Operacionalmente, a Heinz tampouco vive um bom momento. Suas ações caíram 5% nesta quinta-feira após o anúncio de que as vendas da companhia caíram 3,7% no último trimestre, para 6,85 bilhões de dólares.

Os riscos no caminho

No fim das contas, as duas empresas sofrem do mesmo mal. Os consumidores, especialmente os mais jovens, preferem cada vez mais produtos inovadores e naturais de novos fabricantes, no lugar dos produtos massificados que viraram marca da Heinz e da Unilever. Críticos de Lemann, Telles e Sicupira afirmam que eles estão construindo, em pleno século 21, um império com a cara do século 20.

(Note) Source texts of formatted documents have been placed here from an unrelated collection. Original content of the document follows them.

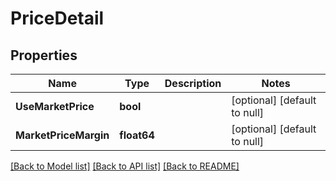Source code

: # PriceDetail

## Properties
Name | Type | Description | Notes
------------ | ------------- | ------------- | -------------
**UseMarketPrice** | **bool** |  | [optional] [default to null]
**MarketPriceMargin** | **float64** |  | [optional] [default to null]

[[Back to Model list]](../README.md#documentation-for-models) [[Back to API list]](../README.md#documentation-for-api-endpoints) [[Back to README]](../README.md)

A história do trio começou no extinto banco Garantia, que virou referência no mercado brasileiro nos anos 70 e 80. Em 1989, eles compraram a fabricante de cervejas Brahma e começaram a construir seu império. Em 1999, A Brahma comprou a Antárctica, criando uma cervejaria com 70% do mercado brasileiro, a Ambev. Em 2004, se uniram à belga Interbriew para a InBev. Em 2008, após uma oferta de 52 bilhões de dólares, a InBev comprou a americana Anheuser-Busch, para criar a AB InBev, de longe a maior cervejaria do planeta.

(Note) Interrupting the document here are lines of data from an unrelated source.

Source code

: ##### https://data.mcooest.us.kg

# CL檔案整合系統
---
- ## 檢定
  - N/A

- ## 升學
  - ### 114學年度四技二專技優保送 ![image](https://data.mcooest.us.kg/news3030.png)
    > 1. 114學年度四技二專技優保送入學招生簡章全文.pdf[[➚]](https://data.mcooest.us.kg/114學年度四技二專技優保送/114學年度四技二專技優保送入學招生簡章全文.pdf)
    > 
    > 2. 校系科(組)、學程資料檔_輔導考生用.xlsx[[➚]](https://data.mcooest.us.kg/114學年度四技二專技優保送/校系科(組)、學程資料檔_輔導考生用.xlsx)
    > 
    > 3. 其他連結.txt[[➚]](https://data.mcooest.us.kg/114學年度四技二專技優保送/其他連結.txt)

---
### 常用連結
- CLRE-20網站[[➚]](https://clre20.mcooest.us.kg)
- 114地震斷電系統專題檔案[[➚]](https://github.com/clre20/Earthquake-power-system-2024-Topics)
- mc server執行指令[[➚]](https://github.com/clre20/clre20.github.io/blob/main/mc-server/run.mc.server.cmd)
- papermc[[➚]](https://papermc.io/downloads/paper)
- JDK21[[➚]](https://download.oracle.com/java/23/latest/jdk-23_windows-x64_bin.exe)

Em outubro do ano passado, a última tacada – a compra da SABMiller num negócio de 104 bilhões de dólares. O negócio fez da nova empresa a quinta maior no ramo de alimentos e bebidas do planeta, atrás de Nestlé, P&G, e Pepsico e… Unilever. Recentemente, surgiram boatos de que a AB Inbev estudava uma oferta de compra da Coca-Cola. O mercado esperava que houvesse algum movimento de aquisição no início de 2017.

Em outra frente, em 2011 o fundo 3G, criado pelos mesmos sócios nos Estados Unidos, comprou a rede de lanchonetes Burger King por 3,3 bilhões de dólares. Em 2013 veio a Heinz e, em 2015, a fusão com a Kraft.

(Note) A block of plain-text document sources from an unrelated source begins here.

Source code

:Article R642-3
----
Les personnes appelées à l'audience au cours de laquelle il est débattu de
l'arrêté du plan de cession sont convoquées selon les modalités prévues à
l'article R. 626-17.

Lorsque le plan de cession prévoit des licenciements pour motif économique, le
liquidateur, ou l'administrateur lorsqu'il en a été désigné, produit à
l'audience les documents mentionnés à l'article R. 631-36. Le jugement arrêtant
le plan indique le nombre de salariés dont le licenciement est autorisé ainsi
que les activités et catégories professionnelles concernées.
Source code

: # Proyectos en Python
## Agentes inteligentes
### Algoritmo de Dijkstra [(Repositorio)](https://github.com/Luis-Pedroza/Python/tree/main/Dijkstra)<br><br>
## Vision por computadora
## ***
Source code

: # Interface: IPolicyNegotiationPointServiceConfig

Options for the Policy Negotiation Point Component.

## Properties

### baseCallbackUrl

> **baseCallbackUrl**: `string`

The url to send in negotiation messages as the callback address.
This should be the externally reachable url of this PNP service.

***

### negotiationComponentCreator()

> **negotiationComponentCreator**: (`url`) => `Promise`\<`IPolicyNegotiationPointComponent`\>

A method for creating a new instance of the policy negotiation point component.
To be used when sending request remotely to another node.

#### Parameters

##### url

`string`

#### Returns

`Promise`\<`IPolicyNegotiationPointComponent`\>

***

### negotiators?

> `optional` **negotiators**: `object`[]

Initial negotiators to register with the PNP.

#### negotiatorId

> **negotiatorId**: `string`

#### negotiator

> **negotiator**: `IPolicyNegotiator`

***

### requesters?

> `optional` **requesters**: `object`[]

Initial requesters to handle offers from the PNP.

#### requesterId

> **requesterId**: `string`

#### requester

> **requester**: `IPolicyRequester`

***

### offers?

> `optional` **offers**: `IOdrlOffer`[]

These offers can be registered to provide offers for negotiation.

Em todos esses negócios, Lemann e sua turma mantêm a mesma ambição e o mesmo estilo de gestão que os colocaram no grupo de investidores mais ambiciosos do planeta. Eles sempre repetem o mantra de que “sonhar grande dá o mesmo trabalho que sonhar pequeno” e que, para chegar lá, precisam das pessoas certas nos lugares certos. Seu estilo de gestão é o mais espartano possível. Os custos são analisados com lupa, e os executivos não têm mordomia – viajam, por exemplo, sempre na classe econômica.

O fato é que agressividade e controle de custos levaram Lemann, Telles e Sicupira muito, muito longe, mas sozinhos podem não ser suficientes para encarar os próximos desafios. Por isso, as empresas do trio têm tentado se modernizar. A percepção é de que os consumidores ainda compram produtos processados e embalados, mas que estão cada vez mais dispostos a pagar caro por ingredientes de ponta e produtos naturais.

Nos últimos anos, a Heinz lançou versões orgânicas e com menos açúcar do seu ketchup. O famoso Macaroni & Cheese, da Kraft, também vem tentando mudanças em sua fórmula, mas com menos sucesso. A AB InBev fez uma parceria com a rede de cafeterias Starbucks para vender nos Estados Unidos o chá artesanal Teavana. Para se adaptar ao crescimento das cervejas artesanais, passou a comprar cervejarias artesanais. No Brasil, comprou a Colorado, do interior de São Paulo, e a Wäls, de Minas Gerais. Fora, a mais emblemática é a Goose Island, de Chicago. A empresa passou a abrir bares e pubs da marca americana ao redor do mundo, inclusive em São Paulo. Em menor escala, a mesma tática está sendo seguida pela Colorado e pela Wäls, que também abriram bares na capital paulista.

É uma tentativa de se adaptar aos novos tempos. Mas, como mostra a oferta pela Unilever, a prioridade vai continuar a ser preencher cheques gigantescos, para criar as maiores empresas do planeta.